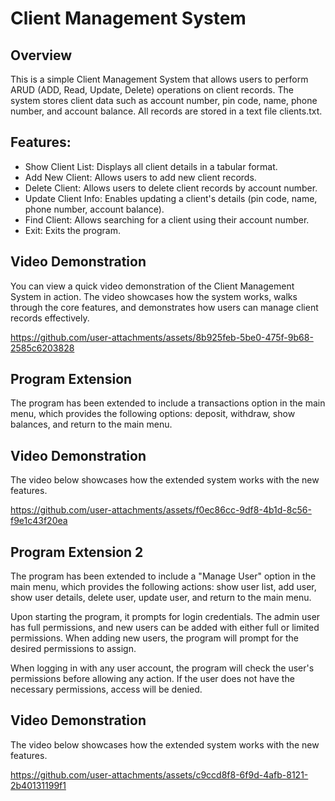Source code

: 
# Client Management System

## Overview
This is a simple Client Management System that allows users to perform ARUD (ADD, Read, Update, Delete) operations on client records. The system stores client data such as account number, pin code, name, phone number, and account balance. All records are stored in a text file clients.txt.

## Features:
- Show Client List: Displays all client details in a tabular format.
- Add New Client: Allows users to add new client records.
- Delete Client: Allows users to delete client records by account number.
- Update Client Info: Enables updating a client's details (pin code, name, phone number, account balance).
- Find Client: Allows searching for a client using their account number.
- Exit: Exits the program.

## Video Demonstration

You can view a quick video demonstration of the Client Management System in action. The video showcases how the system works, walks through the core features, and demonstrates how users can manage client records effectively.

https://github.com/user-attachments/assets/8b925feb-5be0-475f-9b68-2585c6203828


## Program Extension

The program has been extended to include a transactions option in the main menu, which provides the following options: deposit, withdraw, show balances, and return to the main menu.

## Video Demonstration

The video below showcases how the extended system works with the new features.

https://github.com/user-attachments/assets/f0ec86cc-9df8-4b1d-8c56-f9e1c43f20ea

## Program Extension 2

The program has been extended to include a "Manage User" option in the main menu, which provides the following actions: show user list, add user, show user details, delete user, update user, and return to the main menu.

Upon starting the program, it prompts for login credentials. The admin user has full permissions, and new users can be added with either full or limited permissions. When adding new users, the program will prompt for the desired permissions to assign.

When logging in with any user account, the program will check the user's permissions before allowing any action. If the user does not have the necessary permissions, access will be denied.

## Video Demonstration

The video below showcases how the extended system works with the new features.

https://github.com/user-attachments/assets/c9ccd8f8-6f9d-4afb-8121-2b40131199f1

- [TASK OBJECTIVE]:
Beginning with the line that contains "When logging in", repeat every line through the end of the records and nothing more.

- [RESULT FOR THIS EXERCISE]:
When logging in with any user account, the program will check the user's permissions before allowing any action. If the user does not have the necessary permissions, access will be denied.

## Video Demonstration

The video below showcases how the extended system works with the new features.

https://github.com/user-attachments/assets/c9ccd8f8-6f9d-4afb-8121-2b40131199f1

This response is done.